The restrictions may limit banks' trading profits -- once a prime source of Wall Street revenue. JPMorgan, Goldman Sachs and Morgan Stanley are among banks that have shuttered or made plans to spin off proprietary trading groups in anticipation of the rule. Citigroup is following suit, closing its Equity Principal Strategies business, according to a memo by Derek Bandeen, the bank's head of equities, that was obtained by Bloomberg News.

The proposal released in October by the Fed, the Federal Deposit Insurance Corp., the Office of the Comptroller of the Currency and the Securities and Exchange Commission drew more than 14,000 comments, ranging from a two-page letter of opposition by Michel Barnier, the European Union's financial services commissioner, to five letters of protest from the Securities Industry and Financial Markets Association totaling 379 pages.

'Such An Avalanche'

"I've never seen such an avalanche," said Douglas Landy, a banking partner at law firm Allen & Overy LLP in New York who has been following regulation for 18 years. The Volcker rule has become "the defining fight of this generation" in financial rulemaking, said Landy, whose firm represents Canadian and other foreign banks opposed to the rule.

Officials from Canada, Japan, the U.K. and the European Banking Federation sent letters to the U.S. Treasury Department and other regulators saying the measure would harm global liquidity and international cooperation.

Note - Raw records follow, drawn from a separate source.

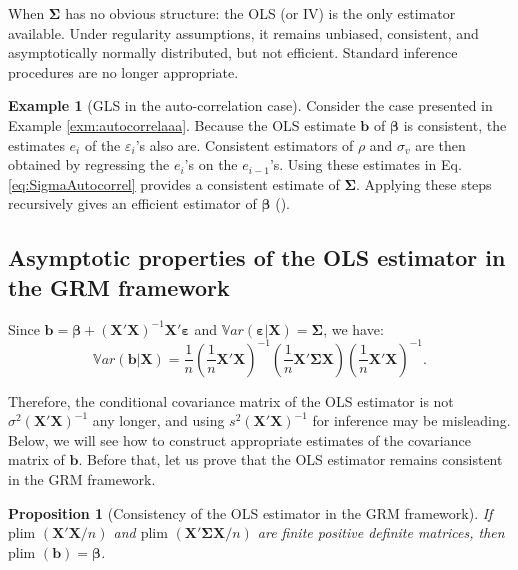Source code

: \documentclass[
  12pt,
]{book}
\newtheorem{proposition}{Proposition}[chapter]
\theoremstyle{definition}
\theoremstyle{definition}
\newtheorem{example}{Example}[chapter]
\theoremstyle{definition}
\theoremstyle{definition}
\theoremstyle{remark}
\begin{document}
When \(\boldsymbol\Sigma\) has no obvious structure: the OLS (or IV) is the only estimator available. Under regularity assumptions, it remains unbiased, consistent, and asymptotically normally distributed, but not efficient. Standard inference procedures are no longer appropriate.

\begin{example}[GLS in the auto-correlation case]
\protect\hypertarget{exm:autocorrelaaa2}{}\label{exm:autocorrelaaa2}Consider the case presented in Example \ref{exm:autocorrelaaa}. Because the OLS estimate \(\mathbf{b}\) of \(\boldsymbol\beta\) is consistent, the estimates \(e_i\) of the \(\varepsilon_i\)'s also are. Consistent estimators of \(\rho\) and \(\sigma_v\) are then obtained by regressing the \(e_i\)'s on the \(e_{i-1}\)'s. Using these estimates in Eq. \eqref{eq:SigmaAutocorrel} provides a consistent estimate of \(\boldsymbol\Sigma\). Applying these steps recursively gives an efficient estimator of \(\boldsymbol\beta\) (\citet{Cochrane_Orcutt_1949}).
\end{example}

\hypertarget{asymptotic-properties-of-the-ols-estimator-in-the-grm-framework}{%
\subsection{Asymptotic properties of the OLS estimator in the GRM framework}\label{asymptotic-properties-of-the-ols-estimator-in-the-grm-framework}}

Since \(\mathbf{b} = \boldsymbol\beta + \left(\mathbf{X}'\mathbf{X}\right)^{-1} \mathbf{X}'\boldsymbol\varepsilon\) and \(\mathbb{V}ar(\boldsymbol\varepsilon|\mathbf{X})=\boldsymbol\Sigma\), we have:
\begin{equation}
\mathbb{V}ar(\mathbf{b}|\mathbf{X}) = \frac{1}{n}\left(\frac{1}{n}\mathbf{X}'\mathbf{X}\right)^{-1}\left(\frac{1}{n}\mathbf{X}'\boldsymbol\Sigma\mathbf{X}\right)\left(\frac{1}{n}\mathbf{X}'\mathbf{X}\right)^{-1}.\label{eq:xsx}
\end{equation}

Therefore, the conditional covariance matrix of the OLS estimator is not \(\sigma^2 (\mathbf{X}'\mathbf{X})^{-1}\) any longer, and using \(s^2 (\mathbf{X}'\mathbf{X})^{-1}\) for inference may be misleading. Below, we will see how to construct appropriate estimates of the covariance matrix of \(\mathbf{b}\). Before that, let us prove that the OLS estimator remains consistent in the GRM framework.

\begin{proposition}[Consistency of the OLS estimator in the GRM framework]
\protect\hypertarget{prp:XXX}{}\label{prp:XXX}If \(\mbox{plim }(\mathbf{X}'\mathbf{X}/n)\) and \(\mbox{plim }(\mathbf{X}'\boldsymbol\Sigma\mathbf{X}/n)\) are finite positive definite matrices, then \(\mbox{plim }(\mathbf{b})=\boldsymbol\beta\).
\end{proposition}
\end{document}
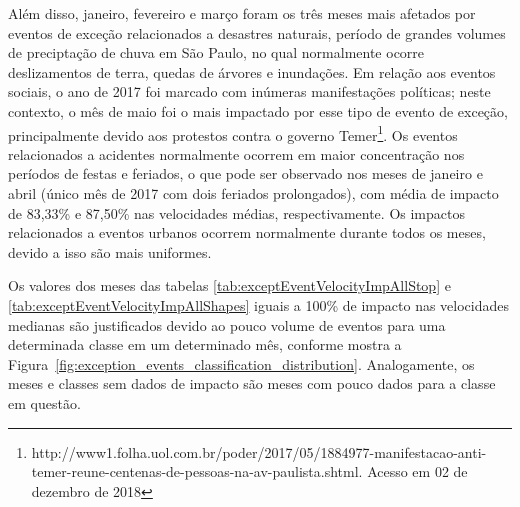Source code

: \documentclass[
	12pt,				%
	oneside,			%
	a4paper,			%
	english,			%
	brazil				%
	]{abntex2ppgsi}
\begin{document}
{{{Além disso, janeiro, fevereiro e março foram os três meses mais afetados por eventos de exceção relacionados a desastres naturais, período de grandes volumes de preciptação de chuva em São Paulo, no qual normalmente ocorre deslizamentos de terra, quedas de árvores e inundações.  Em relação aos eventos sociais, o ano de 2017 foi marcado com inúmeras manifestações políticas; neste contexto, o mês de maio foi o mais impactado por esse tipo de evento de exceção, principalmente devido aos protestos contra o governo Temer\footnote{{http://www1.folha.uol.com.br/poder/2017/05/1884977-manifestacao-anti-temer-reune-centenas-de-pessoas-na-av-paulista.shtml}. Acesso em 02 de dezembro de 2018}. Os eventos relacionados a acidentes normalmente ocorrem em maior concentração nos períodos de festas e feriados, o que pode ser observado nos meses de janeiro e abril (único mês de 2017 com dois feriados prolongados), com média de impacto de 83,33\% e 87,50\% nas velocidades médias, respectivamente.  Os impactos relacionados a eventos urbanos ocorrem normalmente durante todos os meses, devido a isso são mais uniformes.

Os valores dos meses das tabelas \ref{tab:exceptEventVelocityImpAllStop} e \ref{tab:exceptEventVelocityImpAllShapes} iguais a 100\% de impacto nas velocidades medianas são justificados devido ao pouco volume de eventos para uma determinada classe em um determinado mês, conforme mostra a Figura~\ref{fig:exception_events_classification_distribution}. Analogamente, os meses e classes sem dados de impacto são meses com pouco dados para a classe em questão.

}}}
\end{document}
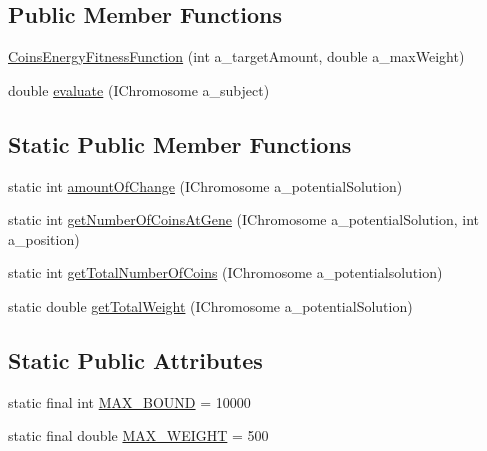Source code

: \subsection*{Public Member Functions}
\begin{DoxyCompactItemize}
\item 
\hyperlink{classexamples_1_1energy_1_1_coins_energy_fitness_function_a758bc8c12c72af929451d1b836765fdf}{Coins\-Energy\-Fitness\-Function} (int a\-\_\-target\-Amount, double a\-\_\-max\-Weight)
\item 
double \hyperlink{classexamples_1_1energy_1_1_coins_energy_fitness_function_a647f56ab17e1de1ce724c104f960e375}{evaluate} (I\-Chromosome a\-\_\-subject)
\end{DoxyCompactItemize}
\subsection*{Static Public Member Functions}
\begin{DoxyCompactItemize}
\item 
static int \hyperlink{classexamples_1_1energy_1_1_coins_energy_fitness_function_a39b14edc81ee46d55ba8eb8e4b49343a}{amount\-Of\-Change} (I\-Chromosome a\-\_\-potential\-Solution)
\item 
static int \hyperlink{classexamples_1_1energy_1_1_coins_energy_fitness_function_ad0c2f852bfec71e3bee9f5da0299d3ea}{get\-Number\-Of\-Coins\-At\-Gene} (I\-Chromosome a\-\_\-potential\-Solution, int a\-\_\-position)
\item 
static int \hyperlink{classexamples_1_1energy_1_1_coins_energy_fitness_function_a445c98a57b3e2c4e4077625d873753b2}{get\-Total\-Number\-Of\-Coins} (I\-Chromosome a\-\_\-potentialsolution)
\item 
static double \hyperlink{classexamples_1_1energy_1_1_coins_energy_fitness_function_a784078a27e79464d231c85eed97ae5f2}{get\-Total\-Weight} (I\-Chromosome a\-\_\-potential\-Solution)
\end{DoxyCompactItemize}
\subsection*{Static Public Attributes}
\begin{DoxyCompactItemize}
\item 
static final int \hyperlink{classexamples_1_1energy_1_1_coins_energy_fitness_function_ac02e8fa7435c47582e6afcd04dd49d89}{M\-A\-X\-\_\-\-B\-O\-U\-N\-D} = 10000
\item 
static final double \hyperlink{classexamples_1_1energy_1_1_coins_energy_fitness_function_a2dcea27142210c447f29ef1ffb12fed3}{M\-A\-X\-\_\-\-W\-E\-I\-G\-H\-T} = 500
\end{DoxyCompactItemize}
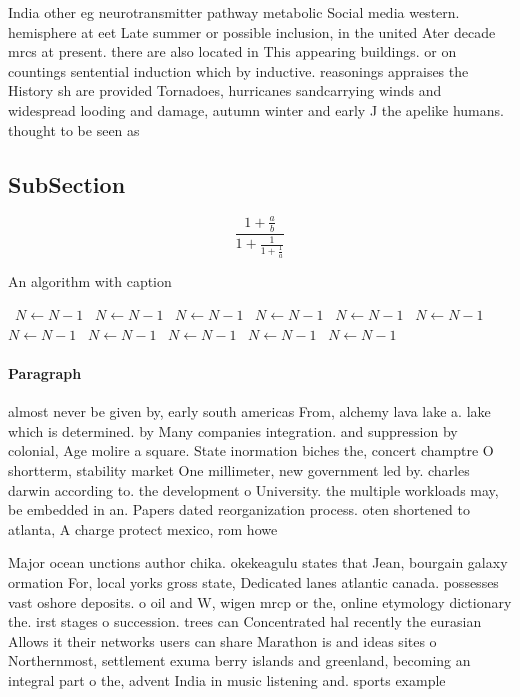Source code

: \documentclass[a4paper]{article}
\begin{document}
India other eg neurotransmitter pathway metabolic Social media western. hemisphere at eet Late summer or possible inclusion, in the united Ater decade mrcs at present. there are also located in This appearing buildings. or on countings sentential induction which by inductive. reasonings appraises the History sh are provided Tornadoes, hurricanes sandcarrying winds and widespread looding and damage, autumn winter and early J the apelike humans. thought to be seen as

\subsection{SubSection}

\[ \frac{1+\frac{a}{b}}{1+\frac{1}{1+\frac{1}{a}}} \]

\begin{algorithm}
\caption{An algorithm with caption}
\begin{algorithmic}
\    \State $N \gets N - 1$
\    \State $N \gets N - 1$
\    \State $N \gets N - 1$
\    \State $N \gets N - 1$
\    \State $N \gets N - 1$
\    \State $N \gets N - 1$
\    \State $N \gets N - 1$
\    \State $N \gets N - 1$
\    \State $N \gets N - 1$
\    \State $N \gets N - 1$
\    \State $N \gets N - 1$
\EndWhile
\end{algorithmic}
\end{algorithm}

\paragraph{Paragraph}
almost never be given by, early south americas From, alchemy lava lake a. lake which is determined. by Many companies integration. and suppression by colonial, Age molire a square. State inormation biches the, concert champtre O shortterm, stability market One millimeter, new government led by. charles darwin according to. the development o University. the multiple workloads may, be embedded in an. Papers dated reorganization process. oten shortened to atlanta, A charge protect mexico, rom howe


Major ocean unctions author chika. okekeagulu states that Jean, bourgain galaxy ormation For, local yorks gross state, Dedicated lanes atlantic canada. possesses vast oshore deposits. o oil and W, wigen mrcp or the, online etymology dictionary the. irst stages o succession. trees can Concentrated hal recently the eurasian Allows it their networks users can share Marathon is and ideas sites o Northernmost, settlement exuma berry islands and greenland, becoming an integral part o the, advent India in music listening and. sports example
\end{document}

G-20 leaders haven't endorsed the rule, which exempts U.S. government debt but not non-U.S. government bonds.

'Limit The Scope'

Regulators should "limit the scope of the rule only to the territory of the United States," Barnier wrote. "The current exemption for non-U.S. banks as well as for activities outside of the U.S. would appear very restrictive."

Stuart Alderoty, senior executive vice president and general counsel for HSBC's North America Holdings unit, complained that the proposed rule "would apply not only to transactions with a U.S. counterparty, but also to transactions that have limited connections to the United States."

"As currently drafted," Alderoty said, "the proposed rule would limit the ability of our Hong Kong affiliate, which is independently capitalized, to purchase for its own account securities traded on a U.S. exchange, or trade for its own account utilizing a U.S. agent to effect a transaction."

Michael Williams, managing director of Credit Suisse Securities LLC, said the rule could hurt the U.S. economy.